## DESCRIPTION OF THE TASK
The records below are to be copied exactly, with every picture left out.

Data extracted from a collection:
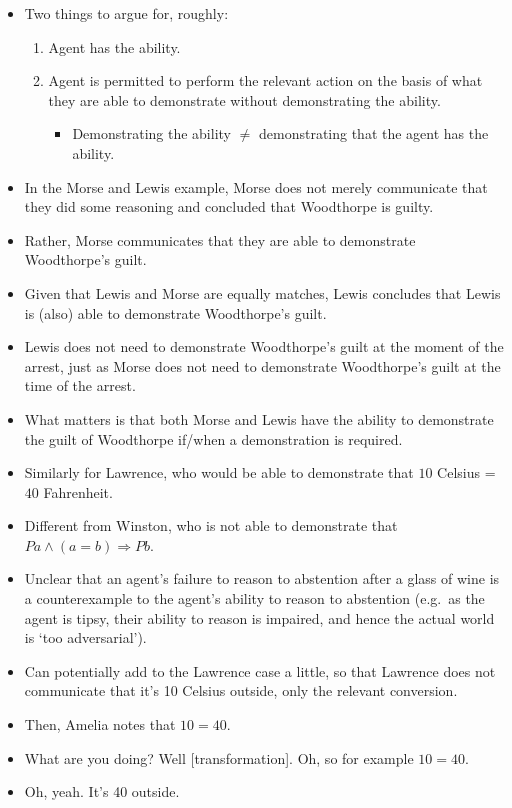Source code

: \documentclass[10pt]{article}
\begin{document}
\begin{itemize}
\item Two things to argue for, roughly:
  \begin{enumerate}
  \item Agent has the ability.
  \item Agent is permitted to perform the relevant action on the basis of what they are able to demonstrate without demonstrating the ability.
    \begin{itemize}
    \item Demonstrating the ability \(\ne\) demonstrating that the agent has the ability.
    \end{itemize}
  \end{enumerate}
\end{itemize}

\begin{itemize}
\item In the Morse and Lewis example, Morse does not merely communicate that they did some reasoning and concluded that Woodthorpe is guilty.
\item Rather, Morse communicates that they are able to demonstrate Woodthorpe's guilt.
\item Given that Lewis and Morse are equally matches, Lewis concludes that Lewis is (also) able to demonstrate Woodthorpe's guilt.
\item Lewis does not need to demonstrate Woodthorpe's guilt at the moment of the arrest, just as Morse does not need to demonstrate Woodthorpe's guilt at the time of the arrest.
\item What matters is that both Morse and Lewis have the ability to demonstrate the guilt of Woodthorpe if/when a demonstration is required.
\item Similarly for Lawrence, who would be able to demonstrate that \(10\) Celsius = \(40\) Fahrenheit.
\item Different from Winston, who is not able to demonstrate that \(Pa \land (a = b) \Rightarrow  Pb\).
\item Unclear that an agent's failure to reason to abstention after a glass of wine is a counterexample to the agent's ability to reason to abstention (e.g.\ as the agent is tipsy, their ability to reason is impaired, and hence the actual world is `too adversarial').
\end{itemize}

\newpage

\begin{itemize}
\item Can potentially add to the Lawrence case a little, so that Lawrence does not communicate that it's 10 Celsius outside, only the relevant conversion.
\item Then, Amelia notes that \(10 = 40\).
\item What are you doing? Well [transformation]. Oh, so for example \(10 = 40\).
\item Oh, yeah. It's 40 outside.
\end{itemize}
\end{document}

## EXERCISE RESULT
Source code

: \documentclass[10pt]{article}
\begin{document}
\begin{itemize}
\item Two things to argue for, roughly:
  \begin{enumerate}
  \item Agent has the ability.
  \item Agent is permitted to perform the relevant action on the basis of what they are able to demonstrate without demonstrating the ability.
    \begin{itemize}
    \item Demonstrating the ability \(\ne\) demonstrating that the agent has the ability.
    \end{itemize}
  \end{enumerate}
\end{itemize}

\begin{itemize}
\item In the Morse and Lewis example, Morse does not merely communicate that they did some reasoning and concluded that Woodthorpe is guilty.
\item Rather, Morse communicates that they are able to demonstrate Woodthorpe's guilt.
\item Given that Lewis and Morse are equally matches, Lewis concludes that Lewis is (also) able to demonstrate Woodthorpe's guilt.
\item Lewis does not need to demonstrate Woodthorpe's guilt at the moment of the arrest, just as Morse does not need to demonstrate Woodthorpe's guilt at the time of the arrest.
\item What matters is that both Morse and Lewis have the ability to demonstrate the guilt of Woodthorpe if/when a demonstration is required.
\item Similarly for Lawrence, who would be able to demonstrate that \(10\) Celsius = \(40\) Fahrenheit.
\item Different from Winston, who is not able to demonstrate that \(Pa \land (a = b) \Rightarrow  Pb\).
\item Unclear that an agent's failure to reason to abstention after a glass of wine is a counterexample to the agent's ability to reason to abstention (e.g.\ as the agent is tipsy, their ability to reason is impaired, and hence the actual world is `too adversarial').
\end{itemize}

\newpage

\begin{itemize}
\item Can potentially add to the Lawrence case a little, so that Lawrence does not communicate that it's 10 Celsius outside, only the relevant conversion.
\item Then, Amelia notes that \(10 = 40\).
\item What are you doing? Well [transformation]. Oh, so for example \(10 = 40\).
\item Oh, yeah. It's 40 outside.
\end{itemize}
\end{document}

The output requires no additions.